EU’s Moscovici: No more memoranda but Greece will be under supervision

EU memoranda

by Aggelos Skordas

European Commissioner for Economic and Financial Affairs Pierre Moscovici signaled the end of memoranda era for Greece during his two-day Athens visit. The European Union official expressed his support for the country’s debt relief program and highlighted that despite the fact that no new memoranda will be imposed upon Greece after August, when the third bailout program ends, its economic policies will continue to be under close supervision.

On Thursday morning, Moscovici accompanied by fellow Commissioner for Migration, Home Affairs and Citizenship Dimitris Avramopoulos were received by the President of the Hellenic Republic Prokopis Pavlopoulos. He appeared optimistic on the issue of debt relief underlining that “our efforts will be implemented and they will be successful”.
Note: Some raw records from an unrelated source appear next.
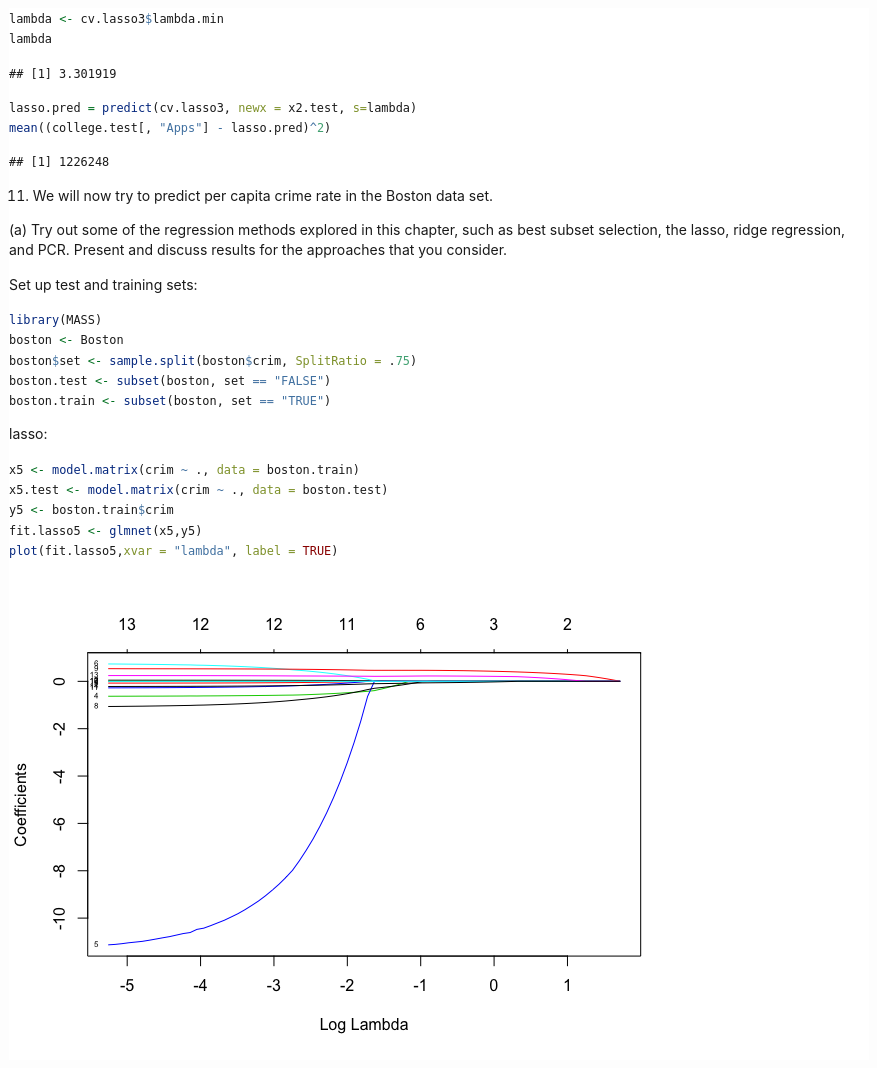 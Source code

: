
 ```r
lambda <- cv.lasso3$lambda.min
lambda
```

```
## [1] 3.301919
```

```r
lasso.pred = predict(cv.lasso3, newx = x2.test, s=lambda)
mean((college.test[, "Apps"] - lasso.pred)^2)
```

```
## [1] 1226248
```

11. We will now try to predict per capita crime rate in the Boston data set.

(a) Try out some of the regression methods explored in this chapter, such as best subset selection, the lasso, ridge regression, and PCR. Present and discuss results for the approaches that you consider.

Set up test and training sets:

```r
library(MASS)
boston <- Boston
boston$set <- sample.split(boston$crim, SplitRatio = .75)
boston.test <- subset(boston, set == "FALSE")
boston.train <- subset(boston, set == "TRUE")
```

lasso:

```r
x5 <- model.matrix(crim ~ ., data = boston.train)
x5.test <- model.matrix(crim ~ ., data = boston.test)
y5 <- boston.train$crim
fit.lasso5 <- glmnet(x5,y5)
plot(fit.lasso5,xvar = "lambda", label = TRUE)
```

![](Chapter6_files/figure-html/unnamed-chunk-12-1.png)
Moscovici was later received by Greece’s Prime Minister Alexis Tsipras and reiterated his optimism regarding the Greek economy. Furthermore, he expressed his belief that “now is the time to prepare our steps carefully, because next summer it will be a historic landmark for Greece”. “After eight years [of memoranda], I think it is time to make plans and organise the next day”, he characteristically stressed, adding that Greece will have a “clear exit” from the memoranda.

In an interview with the state-run Athens Macedonian News Agency (AMNA), Moscovici said it is his desire to see Greece becoming again a “normal European country” in economic terms. The “light at the end of the tunnel” is now visible and Greece’s exit from harsh austerity is close he pointed out: “Because many of the program commitments will continue to be implemented long after the program ends, there will also need to be an appropriate type of post-program surveillance in place. But let us be clear: there will be no more memoranda.”

As he explained, the process of the Greek economy will also be monitored through a scheme of all European Union member states, the so-called European Semester. Introduced in 2010, it allows the countries to discuss their economic and budget plans and monitor progress at specific times throughout the year. On an annual basis, the Commission undertakes a detailed analysis of each country’s plans for budget, macroeconomic and structural reforms. It then provides the governments with country-specific recommendations for the next 12-18 months, while it monitors the countries’ efforts towards the “Europe 2020” targets.

Commenting on the next months Moscovici said that they “constitute the home stretch of the memorandum era”, which began in 2010:  “We all know how difficult these years have been for the Greek people. Now, the light can be clearly seen at the end of the tunnel. The swift, smooth and successful conclusion of the third review bodes well for the next steps. Thereafter there is just one, final review left to complete before the program concludes in the summer. There is every reason to hope and expect that the final review will go equally smoothly, provided the good constructive spirit that has defined the cooperation over recent months is maintained by all partners.”

Finally, regarding Greece’s public debt, which stands at almost 180% of the GDP, the European Commissioner acknowledged that it remains a problem that must be addressed: “My approach, and the Commission’s approach, is to support the discussions underway with one goal – to facilitate an agreement on a credible process to ensure that Greece’s debt is sustainable. Technical work is now underway on a mechanism for debt relief tied to economic growth, an idea that was first proposed last year and supported by the June 2017 Eurogroup statement.”